The answer must be a word-for-word copy of the records below, with every picture left out.

(Saved entries)
____________________
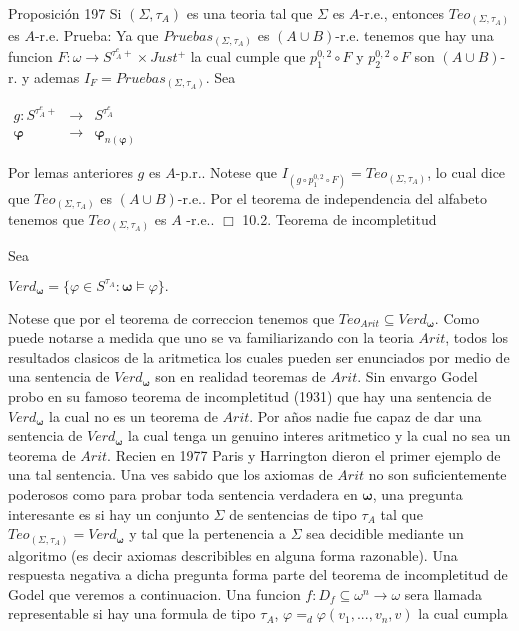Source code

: Proposición 197 Si \((\Sigma ,\tau _{A})\) es una teoria tal que \(\Sigma \) es \(A\)-r.e., entonces \(Teo_{(\Sigma ,\tau _{A})}\) es \(A\)-r.e.
Prueba: Ya que \(Pruebas_{(\Sigma ,\tau _{A})}\) es \((A\cup B)\)-r.e. tenemos que hay una funcion \(F:\omega \rightarrow S^{\tau _{A}^{e}+}\times Just^{+}\) la cual cumple que \(p_{1}^{0,2}\circ F\) y \(p_{2}^{0,2}\circ F\) son \((A\cup B)\)-r. y ademas \(I_{F}=Pruebas_{(\Sigma ,\tau _{A})}\). Sea

\(\displaystyle \begin{array}{ccc} g:S^{\tau _{A}^{e}+} & \rightarrow & S^{\tau _{A}^{e}} \\ \mathbf{\varphi } & \rightarrow & \mathbf{\varphi }_{n(\mathbf{\varphi })} \end{array} \)

Por lemas anteriores \(g\) es \(A\)-p.r.. Notese que \(I_{(g\circ p_{1}^{0,2}\circ F)}=Teo_{(\Sigma ,\tau _{A})}\), lo cual dice que \( Teo_{(\Sigma ,\tau _{A})}\) es \((A\cup B)\)-r.e.. Por el teorema de independencia del alfabeto tenemos que \(Teo_{(\Sigma ,\tau _{A})}\) es \(A\) -r.e.. \(\Box\)
10.2. Teorema de incompletitud

Sea

\(\displaystyle Verd_{\mathbf{\omega }}=\{\varphi \in S^{\tau _{A}}:\mathbf{\omega }\models \varphi \}. \)

Notese que por el teorema de correccion tenemos que \(Teo_{Arit}\subseteq Verd_{\mathbf{\omega }}\). Como puede notarse a medida que uno se va familiarizando con la teoria \(Arit\), todos los resultados clasicos de la aritmetica los cuales pueden ser enunciados por medio de una sentencia de \( Verd_{\mathbf{\omega }}\) son en realidad teoremas de \(Arit\). Sin envargo Godel probo en su famoso teorema de incompletitud (1931) que hay una sentencia de \(Verd_{\mathbf{\omega }}\) la cual no es un teorema de \(Arit\). Por a\~{n}os nadie fue capaz de dar una sentencia de \(Verd_{\mathbf{\omega } } \) la cual tenga un genuino interes aritmetico y la cual no sea un teorema de \(Arit\). Recien en 1977 Paris y Harrington dieron el primer ejemplo de una tal sentencia. Una ves sabido que los axiomas de \(Arit\) no son suficientemente poderosos como para probar toda sentencia verdadera en \( \mathbf{\omega }\), una pregunta interesante es si hay un conjunto \(\Sigma \) de sentencias de tipo \(\tau _{A}\) tal que \(Teo_{(\Sigma ,\tau _{A})}=Verd_{ \mathbf{\omega }}\) y tal que la pertenencia a \(\Sigma \) sea decidible mediante un algoritmo (es decir axiomas describibles en alguna forma razonable). Una respuesta negativa a dicha pregunta forma parte del teorema de incompletitud de Godel que veremos a continuacion.
Una funcion \(f:D_{f}\subseteq \omega ^{n}\rightarrow \omega \) sera llamada representable si hay una formula de tipo \(\tau _{A}\), \(\varphi =_{d}\varphi (v_{1},...,v_{n},v)\) la cual cumpla

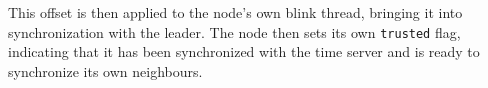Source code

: \documentclass[11pt,
  a4paper,
  ngerman,
  BCOR=7mm
]{scrartcl}
\newcommand*{\ExtractCoordinate}[1]{\path (#1); \pgfgetlastxy{\XCoord}{\YCoord};}%
\begin{document}
This offset is then applied to the node's own blink thread, bringing it
into synchronization with the leader. The node then sets its own
\lstinline!trusted! flag, indicating that it has been synchronized with
the time server and is ready to synchronize its own neighbours.








\end{document}
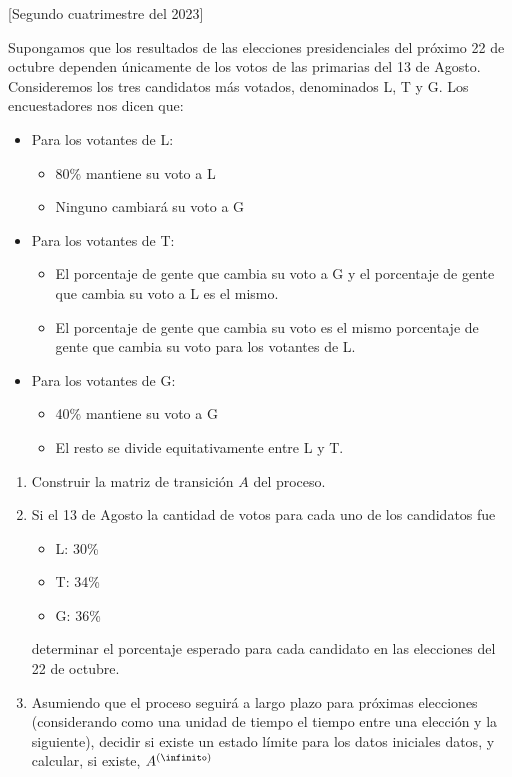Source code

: \begin{enunciado}{\ejExtra}
  {\tiny[Segundo cuatrimestre del 2023]}

  Supongamos que los resultados de las elecciones presidenciales del próximo 22 de octubre dependen únicamente de los votos de las primarias del
  13 de Agosto. Consideremos los tres candidatos más votados, denominados L, T y G.
  Los encuestadores nos dicen que:
  \begin{itemize}
    \item Para los votantes de L:
          \begin{itemize}
            \item 80\% mantiene su voto a L
            \item Ninguno cambiará su voto a G
          \end{itemize}

    \item Para los votantes de T:
          \begin{itemize}
            \item El porcentaje de gente que cambia su voto a G y el porcentaje de gente que cambia su voto a L es el mismo.
            \item El porcentaje de gente que cambia su voto es el mismo porcentaje de gente que cambia su voto para los
                  votantes de L.
          \end{itemize}

    \item Para los votantes de G:
          \begin{itemize}
            \item 40\% mantiene su voto a G
            \item El resto se divide equitativamente entre L y T.
          \end{itemize}
  \end{itemize}
  \begin{enumerate}[label=(\alph*)]
    \item Construir la matriz de transición $A$ del proceso.
    \item Si el 13 de Agosto la cantidad de votos para cada uno de los candidatos fue
          \begin{itemize}
            \item L: 30\%
            \item T: 34\%
            \item G: 36\%
          \end{itemize}
          determinar el porcentaje esperado para cada candidato en las elecciones del 22 de octubre.
    \item Asumiendo que el proceso seguirá a largo plazo para próximas elecciones
          (considerando como una unidad de tiempo el tiempo entre una elección y la siguiente),
          decidir si existe un estado límite para los datos iniciales datos, y calcular, si existe, $A^{(\infinito)}$
  \end{enumerate}
\end{enunciado}

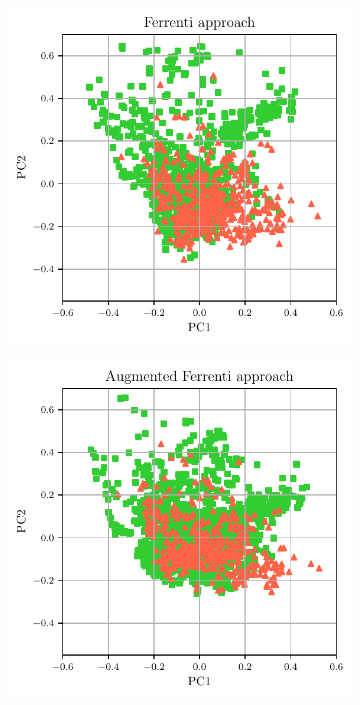 \documentclass[superscriptaddress,unsortedaddress,
 amsmath,amssymb,
 aps,
]{revtex4-2}
\begin{document}
\begin{figure}%
    \centering
    \begin{subfigure}{0.3\textwidth}
        \centering
        \includegraphics[width=1\textwidth]{figures/pca-2d-plots/01-ferrenti-approach-v3.pdf}
    \end{subfigure}%
    \begin{subfigure}{0.3\textwidth}
        \centering
        \includegraphics[width=1\textwidth]{figures/pca-2d-plots/02-augmented-ferrenti-approach-v2.pdf}

\end{subfigure}
\end{figure}
\end{document}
____________________
#### Solution to the problem:
Source code

: Proposición 197 Si \((\Sigma ,\tau _{A})\) es una teoria tal que \(\Sigma \) es \(A\)-r.e., entonces \(Teo_{(\Sigma ,\tau _{A})}\) es \(A\)-r.e.
Prueba: Ya que \(Pruebas_{(\Sigma ,\tau _{A})}\) es \((A\cup B)\)-r.e. tenemos que hay una funcion \(F:\omega \rightarrow S^{\tau _{A}^{e}+}\times Just^{+}\) la cual cumple que \(p_{1}^{0,2}\circ F\) y \(p_{2}^{0,2}\circ F\) son \((A\cup B)\)-r. y ademas \(I_{F}=Pruebas_{(\Sigma ,\tau _{A})}\). Sea

\(\displaystyle \begin{array}{ccc} g:S^{\tau _{A}^{e}+} & \rightarrow & S^{\tau _{A}^{e}} \\ \mathbf{\varphi } & \rightarrow & \mathbf{\varphi }_{n(\mathbf{\varphi })} \end{array} \)

Por lemas anteriores \(g\) es \(A\)-p.r.. Notese que \(I_{(g\circ p_{1}^{0,2}\circ F)}=Teo_{(\Sigma ,\tau _{A})}\), lo cual dice que \( Teo_{(\Sigma ,\tau _{A})}\) es \((A\cup B)\)-r.e.. Por el teorema de independencia del alfabeto tenemos que \(Teo_{(\Sigma ,\tau _{A})}\) es \(A\) -r.e.. \(\Box\)
10.2. Teorema de incompletitud

Sea

\(\displaystyle Verd_{\mathbf{\omega }}=\{\varphi \in S^{\tau _{A}}:\mathbf{\omega }\models \varphi \}. \)

Notese que por el teorema de correccion tenemos que \(Teo_{Arit}\subseteq Verd_{\mathbf{\omega }}\). Como puede notarse a medida que uno se va familiarizando con la teoria \(Arit\), todos los resultados clasicos de la aritmetica los cuales pueden ser enunciados por medio de una sentencia de \( Verd_{\mathbf{\omega }}\) son en realidad teoremas de \(Arit\). Sin envargo Godel probo en su famoso teorema de incompletitud (1931) que hay una sentencia de \(Verd_{\mathbf{\omega }}\) la cual no es un teorema de \(Arit\). Por a\~{n}os nadie fue capaz de dar una sentencia de \(Verd_{\mathbf{\omega } } \) la cual tenga un genuino interes aritmetico y la cual no sea un teorema de \(Arit\). Recien en 1977 Paris y Harrington dieron el primer ejemplo de una tal sentencia. Una ves sabido que los axiomas de \(Arit\) no son suficientemente poderosos como para probar toda sentencia verdadera en \( \mathbf{\omega }\), una pregunta interesante es si hay un conjunto \(\Sigma \) de sentencias de tipo \(\tau _{A}\) tal que \(Teo_{(\Sigma ,\tau _{A})}=Verd_{ \mathbf{\omega }}\) y tal que la pertenencia a \(\Sigma \) sea decidible mediante un algoritmo (es decir axiomas describibles en alguna forma razonable). Una respuesta negativa a dicha pregunta forma parte del teorema de incompletitud de Godel que veremos a continuacion.
Una funcion \(f:D_{f}\subseteq \omega ^{n}\rightarrow \omega \) sera llamada representable si hay una formula de tipo \(\tau _{A}\), \(\varphi =_{d}\varphi (v_{1},...,v_{n},v)\) la cual cumpla

Source code

: \documentclass[11pt,
  a4paper,
  ngerman,
  BCOR=7mm
]{scrartcl}
\newcommand*{\ExtractCoordinate}[1]{\path (#1); \pgfgetlastxy{\XCoord}{\YCoord};}%
\begin{document}
This offset is then applied to the node's own blink thread, bringing it
into synchronization with the leader. The node then sets its own
\lstinline!trusted! flag, indicating that it has been synchronized with
the time server and is ready to synchronize its own neighbours.








\end{document}
Source code

: \begin{enunciado}{\ejExtra}
  {\tiny[Segundo cuatrimestre del 2023]}

  Supongamos que los resultados de las elecciones presidenciales del próximo 22 de octubre dependen únicamente de los votos de las primarias del
  13 de Agosto. Consideremos los tres candidatos más votados, denominados L, T y G.
  Los encuestadores nos dicen que:
  \begin{itemize}
    \item Para los votantes de L:
          \begin{itemize}
            \item 80\% mantiene su voto a L
            \item Ninguno cambiará su voto a G
          \end{itemize}

    \item Para los votantes de T:
          \begin{itemize}
            \item El porcentaje de gente que cambia su voto a G y el porcentaje de gente que cambia su voto a L es el mismo.
            \item El porcentaje de gente que cambia su voto es el mismo porcentaje de gente que cambia su voto para los
                  votantes de L.
          \end{itemize}

    \item Para los votantes de G:
          \begin{itemize}
            \item 40\% mantiene su voto a G
            \item El resto se divide equitativamente entre L y T.
          \end{itemize}
  \end{itemize}
  \begin{enumerate}[label=(\alph*)]
    \item Construir la matriz de transición $A$ del proceso.
    \item Si el 13 de Agosto la cantidad de votos para cada uno de los candidatos fue
          \begin{itemize}
            \item L: 30\%
            \item T: 34\%
            \item G: 36\%
          \end{itemize}
          determinar el porcentaje esperado para cada candidato en las elecciones del 22 de octubre.
    \item Asumiendo que el proceso seguirá a largo plazo para próximas elecciones
          (considerando como una unidad de tiempo el tiempo entre una elección y la siguiente),
          decidir si existe un estado límite para los datos iniciales datos, y calcular, si existe, $A^{(\infinito)}$
  \end{enumerate}
\end{enunciado}

 \documentclass[superscriptaddress,unsortedaddress,
 amsmath,amssymb,
 aps,
]{revtex4-2}
\begin{document}
\begin{figure}%
    \centering
    \begin{subfigure}{0.3\textwidth}
        \centering
        \includegraphics[width=1\textwidth]{figures/pca-2d-plots/01-ferrenti-approach-v3.pdf}
    \end{subfigure}%
    \begin{subfigure}{0.3\textwidth}
        \centering
        \includegraphics[width=1\textwidth]{figures/pca-2d-plots/02-augmented-ferrenti-approach-v2.pdf}

\end{subfigure}
\end{figure}
\end{document}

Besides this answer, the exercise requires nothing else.